Key U.S. Democratic lawmakers remained at odds Sunday on how to approve both infrastructure improvements in the country and the biggest social safety net expansion in five decades, but the leading progressive signaled there was room for compromise.
Senator Bernie Sanders of Vermont has for months pushed for a $3.5 trillion plan calling for climate control measures, universal pre-kindergarten classes, expanded health care for older Americans and more. Sanders is an Independent who caucuses with Democrats.
He told ABC’s “This Week” show, “I accept that there’s going to have to be give and take.”
He declined to put a price tag on how much spending he would settle for, the same stance taken by another leading advocate for the social safety net legislation, Congresswoman Pramila Jayapal of the western state of Washington, in an interview on CNN’s “State of the Union” show.
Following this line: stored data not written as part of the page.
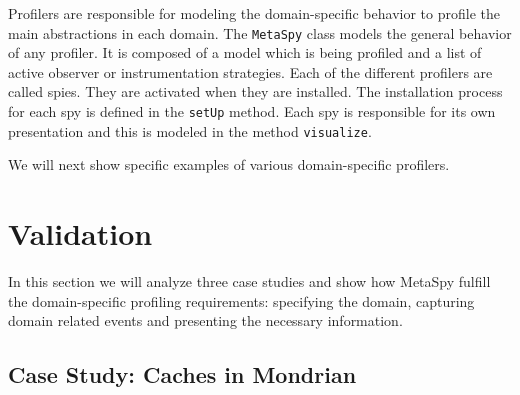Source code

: \documentclass[runningheads]{llncs}
\newcommand{\project}{{\sc MetaSpy}\xspace}
\newcommand{\ct}{\lstinline[backgroundcolor=\color{white},basicstyle=\footnotesize\ttfamily]}
\newcommand{\seclabel}[1]{\label{sec:#1}}
\begin{document}
Profilers are responsible for modeling the domain-specific behavior to profile the main abstractions in each domain.
The \ct{MetaSpy} class models the general behavior of any profiler. It is composed of a model which is being profiled and a list of active observer or instrumentation strategies.
Each of the different profilers are called spies. They are activated when they are installed. The installation process for each spy is defined in the \ct{setUp} method.
Each spy is responsible for its own presentation and this is modeled in the method \ct{visualize}.

We will next show specific examples of various domain-specific profilers.


\section{Validation}\seclabel{validation}

In this section we will analyze three case studies and show how \project fulfill the domain-specific profiling requirements: specifying the domain, capturing domain related events and presenting the necessary information.

\subsection{Case Study: Caches in Mondrian}
\end{document}
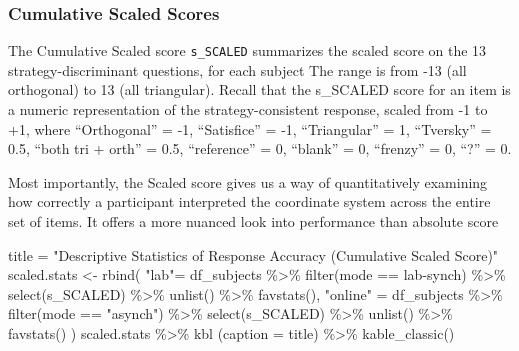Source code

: \documentclass[
  letterpaper,
  DIV=11,
  numbers=noendperiod]{scrreprt}
\newenvironment{Shaded}{\begin{snugshade}}{\end{snugshade}}
\newcommand{\AttributeTok}[1]{\textcolor[rgb]{0.40,0.45,0.13}{#1}}
\newcommand{\FunctionTok}[1]{\textcolor[rgb]{0.28,0.35,0.67}{#1}}
\newcommand{\NormalTok}[1]{\textcolor[rgb]{0.00,0.23,0.31}{#1}}
\newcommand{\OtherTok}[1]{\textcolor[rgb]{0.00,0.23,0.31}{#1}}
\newcommand{\SpecialCharTok}[1]{\textcolor[rgb]{0.37,0.37,0.37}{#1}}
\newcommand{\StringTok}[1]{\textcolor[rgb]{0.13,0.47,0.30}{#1}}
\begin{document}
\hypertarget{cumulative-scaled-scores}{%
\subsubsection{Cumulative Scaled
Scores}\label{cumulative-scaled-scores}}

The Cumulative Scaled score \texttt{s\_SCALED} summarizes the scaled
score on the 13 strategy-discriminant questions, for each subject The
range is from -13 (all orthogonal) to 13 (all triangular). Recall that
the s\_SCALED score for an item is a numeric representation of the
strategy-consistent response, scaled from -1 to +1, where ``Orthogonal''
= -1, ``Satisfice'' = -1, ``Triangular'' = 1, ``Tversky'' = 0.5, ``both
tri + orth'' = 0.5, ``reference'' = 0, ``blank'' = 0, ``frenzy'' = 0,
``?'' = 0.

Most importantly, the Scaled score gives us a way of quantitatively
examining how correctly a participant interpreted the coordinate system
across the entire set of items. It offers a more nuanced look into
performance than absolute score

\begin{Shaded}
\begin{Highlighting}[]
\NormalTok{title }\OtherTok{=} \StringTok{"Descriptive Statistics of Response Accuracy (Cumulative Scaled Score)"}
\NormalTok{scaled.stats }\OtherTok{\textless{}{-}} \FunctionTok{rbind}\NormalTok{(}
  \StringTok{"lab"}\OtherTok{=}\NormalTok{ df\_subjects }\SpecialCharTok{\%\textgreater{}\%} \FunctionTok{filter}\NormalTok{(mode }\SpecialCharTok{==} \StringTok{\textquotesingle{}lab{-}synch\textquotesingle{}}\NormalTok{) }\SpecialCharTok{\%\textgreater{}\%} \FunctionTok{select}\NormalTok{(s\_SCALED) }\SpecialCharTok{\%\textgreater{}\%} \FunctionTok{unlist}\NormalTok{() }\SpecialCharTok{\%\textgreater{}\%} \FunctionTok{favstats}\NormalTok{(),}
  \StringTok{"online"} \OtherTok{=}\NormalTok{ df\_subjects }\SpecialCharTok{\%\textgreater{}\%} \FunctionTok{filter}\NormalTok{(mode }\SpecialCharTok{==} \StringTok{"asynch"}\NormalTok{) }\SpecialCharTok{\%\textgreater{}\%} \FunctionTok{select}\NormalTok{(s\_SCALED) }\SpecialCharTok{\%\textgreater{}\%} \FunctionTok{unlist}\NormalTok{() }\SpecialCharTok{\%\textgreater{}\%} \FunctionTok{favstats}\NormalTok{()}
\NormalTok{) }
\NormalTok{scaled.stats }\SpecialCharTok{\%\textgreater{}\%} \FunctionTok{kbl}\NormalTok{ (}\AttributeTok{caption =}\NormalTok{ title) }\SpecialCharTok{\%\textgreater{}\%} \FunctionTok{kable\_classic}\NormalTok{()}
\end{Highlighting}
\end{Shaded}
\end{document}

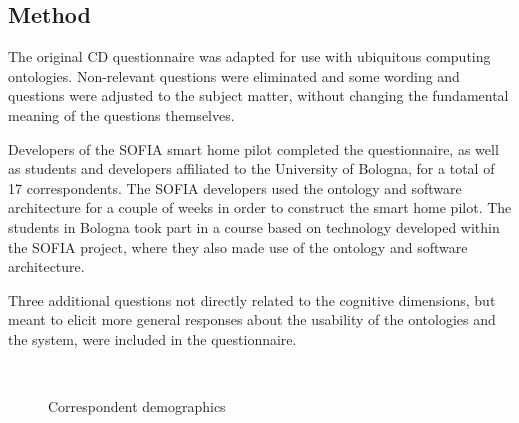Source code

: \subsection{Method}

The original \ac{CD} questionnaire \cite{Blackwell2007} was adapted for use with ubiquitous computing ontologies. Non-relevant questions were eliminated and some wording and questions were adjusted to the subject matter, without changing the fundamental meaning of the questions themselves. 

Developers of the \ac{SOFIA} smart home pilot completed the questionnaire, as well as students and developers affiliated to the University of Bologna, for a total of 17 correspondents. The \ac{SOFIA} developers used the ontology and software architecture for a couple of weeks in order to construct the smart home pilot. The students in Bologna took part in a course based on technology developed within the \ac{SOFIA} project, where they also made use of the ontology and software architecture. 

Three additional questions not directly related to the cognitive dimensions, but meant to elicit more general responses about the usability of the ontologies and the system, were included in the questionnaire.

\begin{figure}[bth] 
         \quad
         \\
         \quad
        
        \caption{Correspondent demographics}\label{demographics}
\end{figure}

% 
% 
% 

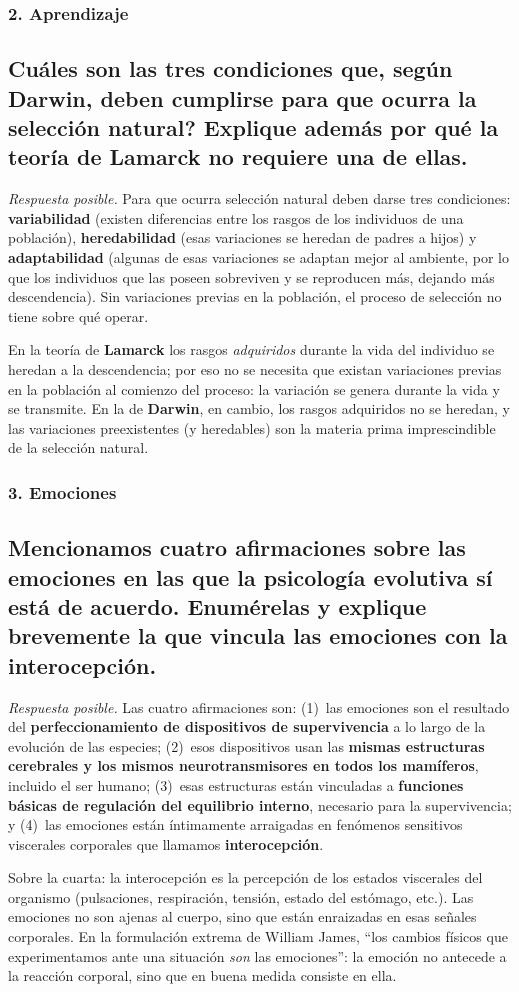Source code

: \documentclass[11pt, a4paper]{article}
\newcommand{\pregunta}[1]{\subsection{#1}}
\newcommand{\eje}[1]{\subsubsection{#1}}
\begin{document}
\eje{2. Aprendizaje}
\pregunta{\textquestiondown Cu\'ales son las tres condiciones que, seg\'un Darwin, deben cumplirse para que ocurra la selecci\'on natural? Explique adem\'as por qu\'e la teor\'ia de Lamarck no requiere una de ellas.}

\begin{respuesta}
\textit{Respuesta posible.} Para que ocurra selecci\'on natural deben darse tres condiciones: \textbf{variabilidad} (existen diferencias entre los rasgos de los individuos de una poblaci\'on), \textbf{heredabilidad} (esas variaciones se heredan de padres a hijos) y \textbf{adaptabilidad} (algunas de esas variaciones se adaptan mejor al ambiente, por lo que los individuos que las poseen sobreviven y se reproducen m\'as, dejando m\'as descendencia). Sin variaciones previas en la poblaci\'on, el proceso de selecci\'on no tiene sobre qu\'e operar.

En la teor\'ia de \textbf{Lamarck} los rasgos \emph{adquiridos} durante la vida del individuo se heredan a la descendencia; por eso no se necesita que existan variaciones previas en la poblaci\'on al comienzo del proceso: la variaci\'on se genera durante la vida y se transmite. En la de \textbf{Darwin}, en cambio, los rasgos adquiridos no se heredan, y las variaciones preexistentes (y heredables) son la materia prima imprescindible de la selecci\'on natural.
\end{respuesta}

\eje{3. Emociones}
\pregunta{Mencionamos cuatro afirmaciones sobre las emociones en las que la psicolog\'ia evolutiva s\'i est\'a de acuerdo. Enum\'erelas y explique brevemente la que vincula las emociones con la interocepci\'on.}

\begin{respuesta}
\textit{Respuesta posible.} Las cuatro afirmaciones son: (1)~las emociones son el resultado del \textbf{perfeccionamiento de dispositivos de supervivencia} a lo largo de la evoluci\'on de las especies; (2)~esos dispositivos usan las \textbf{mismas estructuras cerebrales y los mismos neurotransmisores en todos los mam\'iferos}, incluido el ser humano; (3)~esas estructuras est\'an vinculadas a \textbf{funciones b\'asicas de regulaci\'on del equilibrio interno}, necesario para la supervivencia; y (4)~las emociones est\'an \'intimamente arraigadas en fen\'omenos sensitivos viscerales corporales que llamamos \textbf{interocepci\'on}.

Sobre la cuarta: la interocepci\'on es la percepci\'on de los estados viscerales del organismo (pulsaciones, respiraci\'on, tensi\'on, estado del est\'omago, etc.). Las emociones no son ajenas al cuerpo, sino que est\'an enraizadas en esas se\~nales corporales. En la formulaci\'on extrema de William James, ``los cambios f\'isicos que experimentamos ante una situaci\'on \emph{son} las emociones'': la emoci\'on no antecede a la reacci\'on corporal, sino que en buena medida consiste en ella.
\end{respuesta}
\end{document}
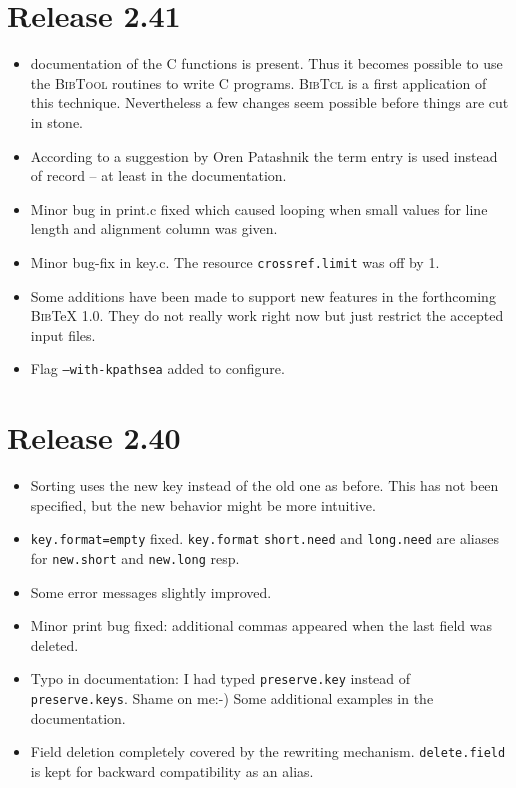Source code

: \documentclass[11pt,a4paper]{scrartcl}
\newcommand\rsc[1]{\texttt{#1}}
\newcommand\File[1]{\textsf{#1}}
\newcommand\BibTool{\textsc{BibTool}}
\newcommand\BibTcl{\textsc{BibTcl}}
\newcommand\BibTeX{\textsc{Bib}\TeX}
\newenvironment{Release}[2]{%
  \def\tmp{#2}%
  \section*{Release #1 \ifx\tmp\empty\else{\normalsize[#2]}\fi}
  \begin{itemize}
}{\end{itemize}}
\newenvironment{Fix}[1]{\item }{}
\newenvironment{New}[1]{\item }{}
\newenvironment{Doc}[1]{\item }{}
\newenvironment{Update}[1]{\item }{}
\begin{document}
\begin{multicols}
\begin{Release}{2.41}{}
\begin{Doc}{gene}
    documentation of the C functions is present. Thus it becomes possible to
    use the \BibTool{} routines to write C programs. \BibTcl{} is a first
    application of this technique. Nevertheless a few changes seem possible
    before things are cut in stone.
  \end{Doc}
  \begin{Doc}{gene}
    According to a suggestion by Oren Patashnik the term entry is used instead
    of record -- at least in the documentation.
  \end{Doc}
  \begin{Fix}{gene}
    Minor bug in \File{print.c} fixed which caused looping when small values
    for line length and alignment column was given.
  \end{Fix}
  \begin{Fix}{gene}
    Minor bug-fix in \File{key.c}. The resource \rsc{crossref.limit} was
    off by 1.
  \end{Fix}
  \begin{New}{gene}
    Some additions have been made to support new features in the forthcoming
    \BibTeX{} 1.0. They do not really work right now but just restrict the
    accepted input files.
  \end{New}
  \begin{New}{gene}
    Flag \texttt{--with-kpathsea} added to configure.
  \end{New}
 \end{Release}

 \begin{Release}{2.40}{}
  \begin{New}{gene}
    Sorting uses the new key instead of the old one as before. This has not
    been specified, but the new behavior might be more intuitive.
  \end{New}
  \begin{Fix}{gene}
    \rsc{key.format=empty} fixed. \rsc{key.format} \rsc{short.need}
    and \rsc{long.need} are aliases for \rsc{new.short} and
    \rsc{new.long} resp.
  \end{Fix}
  \begin{Update}{gene}
    Some error messages slightly improved.
  \end{Update}
  \begin{Fix}{gene}
    Minor print bug fixed: additional commas appeared when the last field was
    deleted.
  \end{Fix}
  \begin{Doc}{gene}
    Typo in documentation: I had typed \rsc{preserve.key} instead of
    \rsc{preserve.keys}. Shame on me:-) Some additional examples in the
    documentation.
  \end{Doc}
  \begin{Update}{gene}
    Field deletion completely covered by the rewriting mechanism.
    \rsc{delete.field} is kept for backward compatibility as an alias.
  \end{Update}
 \end{Release}


\end{multicols}
\end{document}
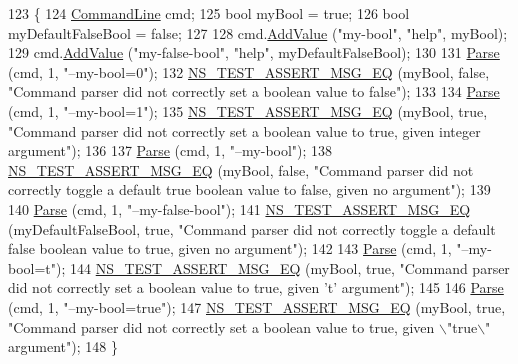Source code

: \begin{DoxyCode}
123 \{
124   \hyperlink{classns3_1_1CommandLine}{CommandLine} cmd;
125   \textcolor{keywordtype}{bool} myBool = \textcolor{keyword}{true};
126   \textcolor{keywordtype}{bool} myDefaultFalseBool = \textcolor{keyword}{false};
127 
128   cmd.\hyperlink{classns3_1_1CommandLine_addcfb546c7ad4c8bd0965654d55beb8e}{AddValue} (\textcolor{stringliteral}{"my-bool"}, \textcolor{stringliteral}{"help"}, myBool);
129   cmd.\hyperlink{classns3_1_1CommandLine_addcfb546c7ad4c8bd0965654d55beb8e}{AddValue} (\textcolor{stringliteral}{"my-false-bool"}, \textcolor{stringliteral}{"help"}, myDefaultFalseBool);
130 
131   \hyperlink{classCommandLineTestCaseBase_aa8bbc2d366637977fd21170282baaa0c}{Parse} (cmd, 1, \textcolor{stringliteral}{"--my-bool=0"});
132   \hyperlink{group__testing_ga2a9d78cffb3db8e867c35fff0b698cf5}{NS\_TEST\_ASSERT\_MSG\_EQ} (myBool, \textcolor{keyword}{false}, \textcolor{stringliteral}{"Command parser did not correctly set a
       boolean value to false"});
133 
134   \hyperlink{classCommandLineTestCaseBase_aa8bbc2d366637977fd21170282baaa0c}{Parse} (cmd, 1, \textcolor{stringliteral}{"--my-bool=1"});
135   \hyperlink{group__testing_ga2a9d78cffb3db8e867c35fff0b698cf5}{NS\_TEST\_ASSERT\_MSG\_EQ} (myBool, \textcolor{keyword}{true}, \textcolor{stringliteral}{"Command parser did not correctly set a boolean
       value to true, given integer argument"});
136 
137   \hyperlink{classCommandLineTestCaseBase_aa8bbc2d366637977fd21170282baaa0c}{Parse} (cmd, 1, \textcolor{stringliteral}{"--my-bool"});
138   \hyperlink{group__testing_ga2a9d78cffb3db8e867c35fff0b698cf5}{NS\_TEST\_ASSERT\_MSG\_EQ} (myBool, \textcolor{keyword}{false}, \textcolor{stringliteral}{"Command parser did not correctly toggle a
       default true boolean value to false, given no argument"});
139 
140   \hyperlink{classCommandLineTestCaseBase_aa8bbc2d366637977fd21170282baaa0c}{Parse} (cmd, 1, \textcolor{stringliteral}{"--my-false-bool"});
141   \hyperlink{group__testing_ga2a9d78cffb3db8e867c35fff0b698cf5}{NS\_TEST\_ASSERT\_MSG\_EQ} (myDefaultFalseBool, \textcolor{keyword}{true}, \textcolor{stringliteral}{"Command parser did not correctly
       toggle a default false boolean value to true, given no argument"});
142 
143   \hyperlink{classCommandLineTestCaseBase_aa8bbc2d366637977fd21170282baaa0c}{Parse} (cmd, 1, \textcolor{stringliteral}{"--my-bool=t"});
144   \hyperlink{group__testing_ga2a9d78cffb3db8e867c35fff0b698cf5}{NS\_TEST\_ASSERT\_MSG\_EQ} (myBool, \textcolor{keyword}{true}, \textcolor{stringliteral}{"Command parser did not correctly set a boolean
       value to true, given 't' argument"});
145 
146   \hyperlink{classCommandLineTestCaseBase_aa8bbc2d366637977fd21170282baaa0c}{Parse} (cmd, 1, \textcolor{stringliteral}{"--my-bool=true"});
147   \hyperlink{group__testing_ga2a9d78cffb3db8e867c35fff0b698cf5}{NS\_TEST\_ASSERT\_MSG\_EQ} (myBool, \textcolor{keyword}{true}, \textcolor{stringliteral}{"Command parser did not correctly set a boolean
       value to true, given \(\backslash\)"true\(\backslash\)" argument"});
148 \}
\end{DoxyCode}



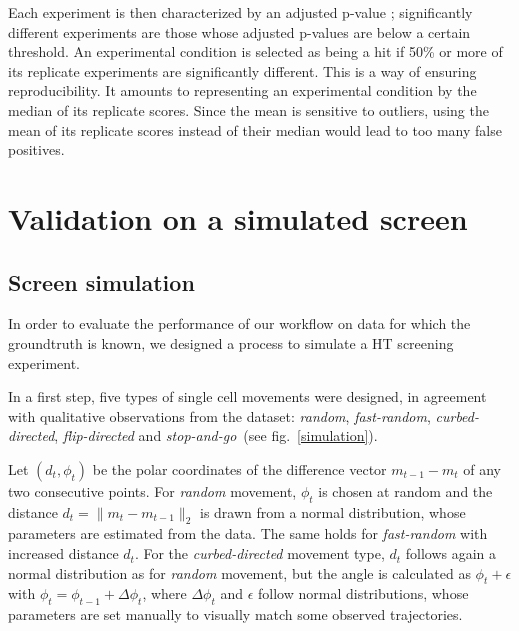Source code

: Each experiment is then characterized by an adjusted p-value ; significantly different experiments are those whose adjusted p-values are below a certain threshold. An experimental condition is selected as being a hit if 50\% or more of its replicate experiments are significantly different. This is a way of ensuring reproducibility. It amounts to representing an experimental condition by the median of its replicate scores. Since the mean is sensitive to outliers, using the mean of its replicate scores instead of their median would lead to too many false positives.

\section{Validation on a simulated screen}
\label{sec:simulation}
\subsection{Screen simulation}
In order to evaluate the performance of our workflow on data for which the groundtruth is
known, we designed a process to simulate a HT screening
experiment. 

In a first step, five types of single cell movements were designed, in
agreement with qualitative observations from the dataset: \textit{random}, \textit{fast-random}, \textit{curbed-directed}, \textit{flip-directed} and \textit{stop-and-go}~(see fig.~\ref{simulation}). 


Let $(d_t,\phi_t)$ be the polar coordinates of the difference vector $m_{t-1}-m_t$
of any two consecutive
points. For \textit{random} movement, $\phi_t$ is
chosen at random and the distance $d_t=\|m_t-m_{t-1}\|_2$ is
drawn from a normal distribution, whose parameters are estimated from
the data. The same holds for \textit{fast-random} with increased
distance $d_t$. For the \textit{curbed-directed} movement type, $d_t$
follows again a normal distribution as for \textit{random} movement,
but the angle is calculated as $\phi_t + \epsilon$ with $\phi_t =
\phi_{t-1} + \Delta \phi_t$, where $\Delta \phi_t$ and $\epsilon$
follow normal distributions, whose parameters are set manually to
visually match some observed trajectories. 

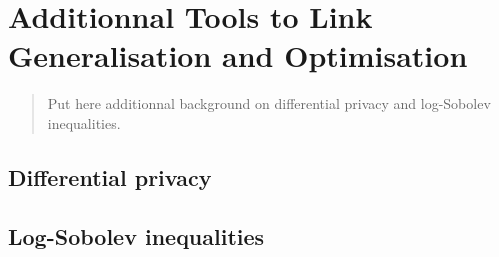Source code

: \chapter[Additionnal Tools to Link Generalisation and Optimisation]{Additionnal Tools to Link \\Generalisation and Optimisation}
\label{chap:other-background}
\addchapterlof
\addchapterloe
\addchapterloa

\minitoc

\begin{abstract}
    Put here additionnal background on differential privacy and log-Sobolev inequalities.
\end{abstract}

\section{Differential privacy}

\section{Log-Sobolev inequalities}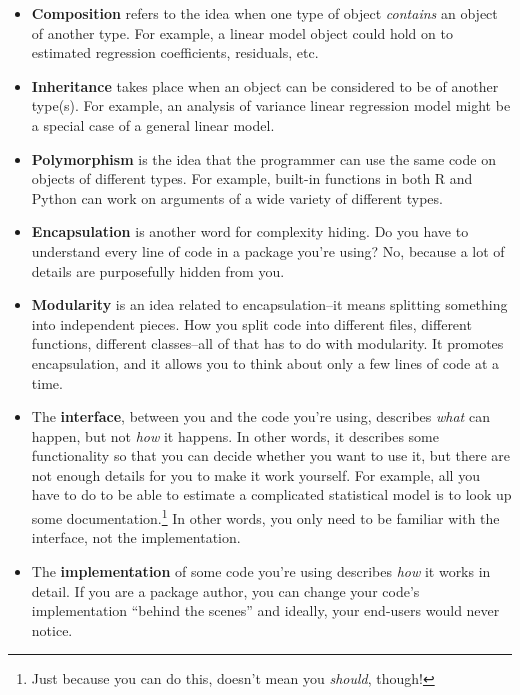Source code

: \documentclass[12pt,krantz2]{krantz}
\begin{document}
\begin{itemize}
\item
  \textbf{Composition} refers to the idea when one type of object \emph{contains} an object of another type. For example, a linear model object could hold on to estimated regression coefficients, residuals, etc.
\item
  \textbf{Inheritance} takes place when an object can be considered to be of another type(s). For example, an analysis of variance linear regression model might be a special case of a general linear model.
\item
  \textbf{Polymorphism} is the idea that the programmer can use the same code on objects of different types. For example, built-in functions in both R and Python can work on arguments of a wide variety of different types.
\item
  \textbf{Encapsulation} is another word for complexity hiding. Do you have to understand every line of code in a package you're using? No, because a lot of details are purposefully hidden from you.
\item
  \textbf{Modularity} is an idea related to encapsulation--it means splitting something into independent pieces. How you split code into different files, different functions, different classes--all of that has to do with modularity. It promotes encapsulation, and it allows you to think about only a few lines of code at a time.
\item
  The \textbf{interface}, between you and the code you're using, describes \emph{what} can happen, but not \emph{how} it happens. In other words, it describes some functionality so that you can decide whether you want to use it, but there are not enough details for you to make it work yourself. For example, all you have to do to be able to estimate a complicated statistical model is to look up some documentation.\footnote{Just because you can do this, doesn't mean you \emph{should}, though!} In other words, you only need to be familiar with the interface, not the implementation.
\item
  The \textbf{implementation} of some code you're using describes \emph{how} it works in detail. If you are a package author, you can change your code's implementation ``behind the scenes'' and ideally, your end-users would never notice.
\end{itemize}
\end{document}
“There’s no number on the table yet that… everyone has agreed to,” Jayapal said, but said that $1.5 trillion proposed by centrist Senator Joe Manchin of West Virginia is “too small to get our priorities in.”
President Joe Biden, in a rare visit to the Capitol on Friday to meet with Democratic members of the House of Representatives, suggested the eventual cost could be trimmed to between $1.9 trillion and $2.3 trillion for the social safety net measure, in addition to the trillion-dollar infrastructure legislation to repair the country’s deteriorating roads and bridges and expand broadband internet service throughout the United States.
The U.S. leader has continued to advocate for passage of both pieces of legislation in tandem with each other.
Sanders said, “Poll after poll shows that what we are doing is exactly what the American people want. It is not what the big money interests want, it is not what the lobbyists want. It’s what the American people want, and we’ve got to do it.”
Speaker Nancy Pelosi, leader of the Democratic-controlled House, twice last week postponed a vote on the roads and bridges infrastructure measure. The move followed a threat from several dozen progressive lawmakers to vote against it until they had won assurances that Senate Democrats would also approve the social safety net spending. Pelosi has now set an October 31 deadline for completing passage of the two measures.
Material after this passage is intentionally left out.